» WHAT YOU WILL DO:
Scan the data below for the string "Linux". Copy every line where it appears.
----------------
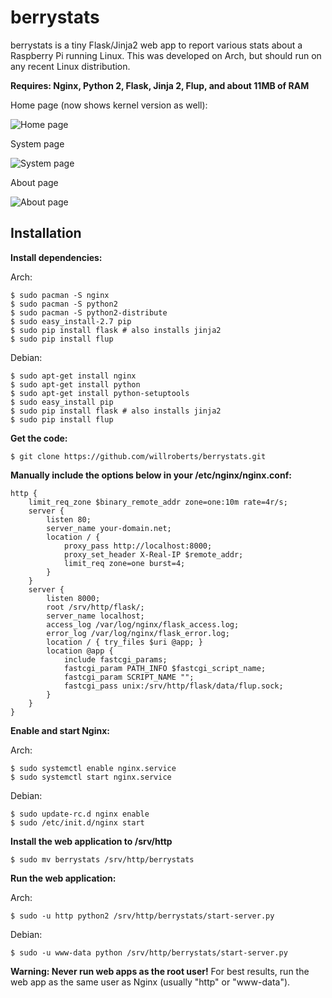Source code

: berrystats
==========

berrystats is a tiny Flask/Jinja2 web app to report various stats about a Raspberry Pi running Linux.
This was developed on Arch, but should run on any recent Linux distribution.

**Requires: Nginx, Python 2, Flask, Jinja 2, Flup, and about 11MB of RAM**

Home page (now shows kernel version as well):

![Home page](http://i.imgur.com/yINDoM4.png)

System page

![System page](http://i.imgur.com/qvnEic6.png)

About page

![About page](http://i.imgur.com/GUmsVX7.png)

Installation
------------

**Install dependencies:**

Arch:

    $ sudo pacman -S nginx
    $ sudo pacman -S python2
    $ sudo pacman -S python2-distribute
    $ sudo easy_install-2.7 pip
    $ sudo pip install flask # also installs jinja2
    $ sudo pip install flup

Debian:

    $ sudo apt-get install nginx
    $ sudo apt-get install python
    $ sudo apt-get install python-setuptools
    $ sudo easy_install pip
    $ sudo pip install flask # also installs jinja2
    $ sudo pip install flup

**Get the code:**

    $ git clone https://github.com/willroberts/berrystats.git

**Manually include the options below in your /etc/nginx/nginx.conf:**

    http {
        limit_req_zone $binary_remote_addr zone=one:10m rate=4r/s;
        server {
            listen 80;
            server_name your-domain.net;
            location / {
                proxy_pass http://localhost:8000;
                proxy_set_header X-Real-IP $remote_addr;
                limit_req zone=one burst=4;
            }
        }
        server {
            listen 8000;
            root /srv/http/flask/;
            server_name localhost;
            access_log /var/log/nginx/flask_access.log;
            error_log /var/log/nginx/flask_error.log;
            location / { try_files $uri @app; }
            location @app {
                include fastcgi_params;
                fastcgi_param PATH_INFO $fastcgi_script_name;
                fastcgi_param SCRIPT_NAME "";
                fastcgi_pass unix:/srv/http/flask/data/flup.sock;
            }
        }
    }

**Enable and start Nginx:**

Arch:

    $ sudo systemctl enable nginx.service
    $ sudo systemctl start nginx.service

Debian:

    $ sudo update-rc.d nginx enable
    $ sudo /etc/init.d/nginx start

**Install the web application to /srv/http**

    $ sudo mv berrystats /srv/http/berrystats

**Run the web application:**

Arch:

    $ sudo -u http python2 /srv/http/berrystats/start-server.py

Debian:

    $ sudo -u www-data python /srv/http/berrystats/start-server.py

**Warning: Never run web apps as the root user!** For best results, run the web app as the same user as Nginx (usually "http" or "www-data").
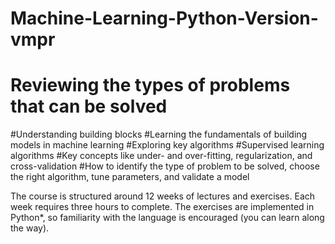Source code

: # Machine-Learning-Python-Version-vmpr

# Reviewing the types of problems that can be solved 
#Understanding building blocks 
#Learning the fundamentals of building models in machine learning 
#Exploring key algorithms
#Supervised learning algorithms
#Key concepts like under- and over-fitting, regularization, and cross-validation
#How to identify the type of problem to be solved, choose the right algorithm, tune parameters, and validate a model

The course is structured around 12 weeks of lectures and exercises. Each week requires three hours to complete. The exercises are implemented in Python*, so familiarity with the language is encouraged (you can learn along the way).
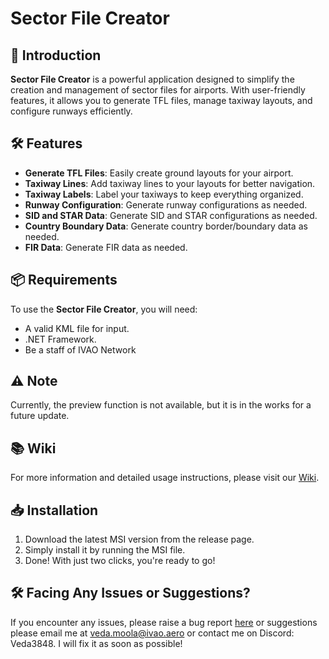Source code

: # Sector File Creator

## 🚀 Introduction

**Sector File Creator** is a powerful application designed to simplify the creation and management of sector files for airports. With user-friendly features, it allows you to generate TFL files, manage taxiway layouts, and configure runways efficiently.

## 🛠 Features

- **Generate TFL Files**: Easily create ground layouts for your airport.
- **Taxiway Lines**: Add taxiway lines to your layouts for better navigation.
- **Taxiway Labels**: Label your taxiways to keep everything organized.
- **Runway Configuration**: Generate runway configurations as needed.
- **SID and STAR Data**: Generate SID and STAR configurations as needed.
- **Country Boundary Data**: Generate country border/boundary data as needed.
- **FIR Data**: Generate FIR data as needed.


## 📦 Requirements

To use the **Sector File Creator**, you will need:

- A valid KML file for input.
- .NET Framework.
- Be a staff of IVAO Network

## ⚠️ Note

Currently, the preview function is not available, but it is in the works for a future update.

## 📚 Wiki

For more information and detailed usage instructions, please visit our [Wiki](https://wiki.in.ivao.aero/en/division/sector-file-creator).

## 📥 Installation

1. Download the latest MSI version from the release page.
2. Simply install it by running the MSI file.
3. Done! With just two clicks, you're ready to go!

## 🛠 Facing Any Issues or Suggestions?

If you encounter any issues, please raise a bug report [here](https://github.com/ivao-in/sector_file_creator/issues) or suggestions please email me at veda.moola@ivao.aero or contact me on Discord: Veda3848. I will fix it as soon as possible!
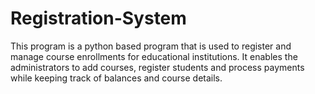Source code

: # Registration-System
This program is a python based program that is used to register and manage course enrollments for educational institutions. It enables the administrators to add courses, register students and process payments while keeping track of balances and course details.
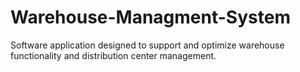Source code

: # Warehouse-Managment-System
Software application designed to support and optimize warehouse functionality and distribution center management.
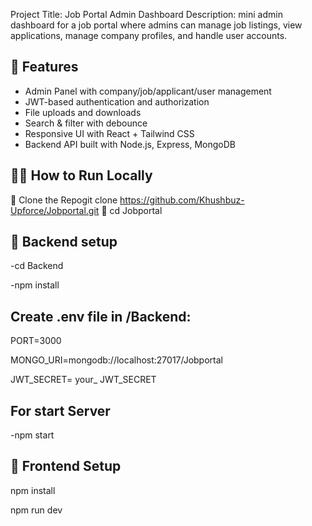 Project Title: Job Portal Admin Dashboard
Description:
 mini admin dashboard for a job portal where admins can manage job listings, view applications, manage company profiles, and handle user accounts.

## 🚀 Features

- Admin Panel with company/job/applicant/user management
- JWT-based authentication and authorization
- File uploads and downloads
- Search & filter with debounce
- Responsive UI with React + Tailwind CSS
- Backend API built with Node.js, Express, MongoDB

## 🧑‍💻 How to Run Locally
  
   🔸 Clone the Repogit clone https://github.com/Khushbuz-Upforce/Jobportal.git
   🔸 cd Jobportal
   
 ## 🔸 Backend setup 
 -cd Backend
 
 -npm install
 
 ## Create .env file in /Backend:
 PORT=3000
 
 MONGO_URI=mongodb://localhost:27017/Jobportal
 
 JWT_SECRET= your_ JWT_SECRET
 

 ## For start Server 
 -npm start


 ## 🔸 Frontend Setup
 npm install
 
 npm run dev
 
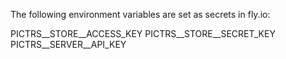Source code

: The following environment variables are set as secrets in fly.io:

PICTRS__STORE__ACCESS_KEY
PICTRS__STORE__SECRET_KEY
PICTRS__SERVER__API_KEY
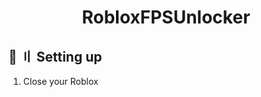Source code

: 
<h1 align="center">
  RobloxFPSUnlocker
</h1>

## <a id="setup"></a> 💫 〢 Setting up
1. Close your Roblox
   

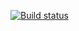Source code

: [![Build status](https://ci.appveyor.com/api/projects/status/puh6v270ylinm6ov?svg=true)](https://ci.appveyor.com/project/AleksandrEvseevKrd/orderingcarddeliveryselenide)
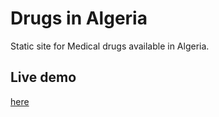 # Drugs in Algeria

Static site for Medical drugs available in Algeria.

## Live demo

[here](https://drugs-in-algeria.netlify.app/)
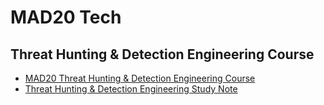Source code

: # MAD20 Tech

## Threat Hunting & Detection Engineering Course

* [MAD20 Threat Hunting & Detection Engineering Course](https://youtube.com/playlist?list=PLV8L5Bdyqd-59WqVPBGOEB7REdBpIAZfR&si=pLiwtpO7SA8g1spw)
* [Threat Hunting & Detection Engineering Study Note](https://github.com/SEUNGHO-Y00/PersonalStudy/blob/main/ThreatHunting&DetectionEngineering/StudyNote.md)
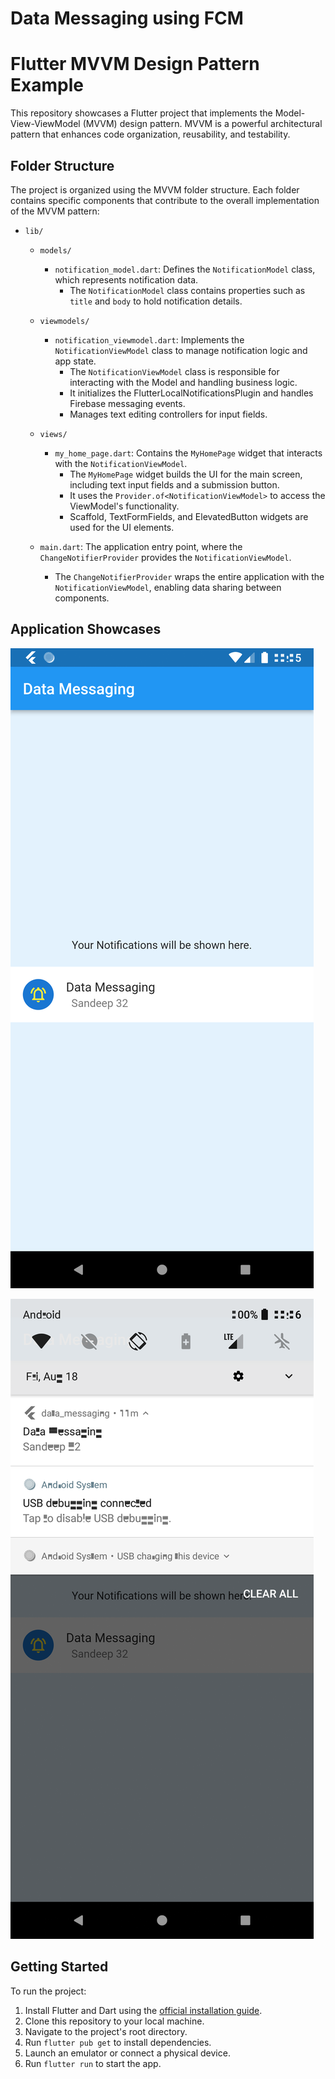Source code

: # Data Messaging using FCM

# Flutter MVVM Design Pattern Example

This repository showcases a Flutter project that implements the Model-View-ViewModel (MVVM) design pattern. MVVM is a powerful architectural pattern that enhances code organization, reusability, and testability.

## Folder Structure

The project is organized using the MVVM folder structure. Each folder contains specific components that contribute to the overall implementation of the MVVM pattern:

- `lib/`
  - `models/`
    - `notification_model.dart`: Defines the `NotificationModel` class, which represents notification data.
      - The `NotificationModel` class contains properties such as `title` and `body` to hold notification details.

  - `viewmodels/`
    - `notification_viewmodel.dart`: Implements the `NotificationViewModel` class to manage notification logic and app state.
      - The `NotificationViewModel` class is responsible for interacting with the Model and handling business logic.
      - It initializes the FlutterLocalNotificationsPlugin and handles Firebase messaging events.
      - Manages text editing controllers for input fields.

  - `views/`
    - `my_home_page.dart`: Contains the `MyHomePage` widget that interacts with the `NotificationViewModel`.
      - The `MyHomePage` widget builds the UI for the main screen, including text input fields and a submission button.
      - It uses the `Provider.of<NotificationViewModel>` to access the ViewModel's functionality.
      - Scaffold, TextFormFields, and ElevatedButton widgets are used for the UI elements.

  - `main.dart`: The application entry point, where the `ChangeNotifierProvider` provides the `NotificationViewModel`.
    - The `ChangeNotifierProvider` wraps the entire application with the `NotificationViewModel`, enabling data sharing between components.

## Application Showcases

![Alt text](Screenshot_1692337533.png)

![Alt text](Screenshot_1692337598.png)

## Getting Started

To run the project:

1. Install Flutter and Dart using the [official installation guide](https://flutter.dev/docs/get-started/install).
2. Clone this repository to your local machine.
3. Navigate to the project's root directory.
4. Run `flutter pub get` to install dependencies.
5. Launch an emulator or connect a physical device.
6. Run `flutter run` to start the app.
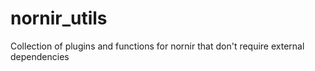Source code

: # nornir_utils
Collection of plugins and functions for nornir that don't require external dependencies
----------------
» WORKED SOLUTION:
berrystats is a tiny Flask/Jinja2 web app to report various stats about a Raspberry Pi running Linux.
This was developed on Arch, but should run on any recent Linux distribution.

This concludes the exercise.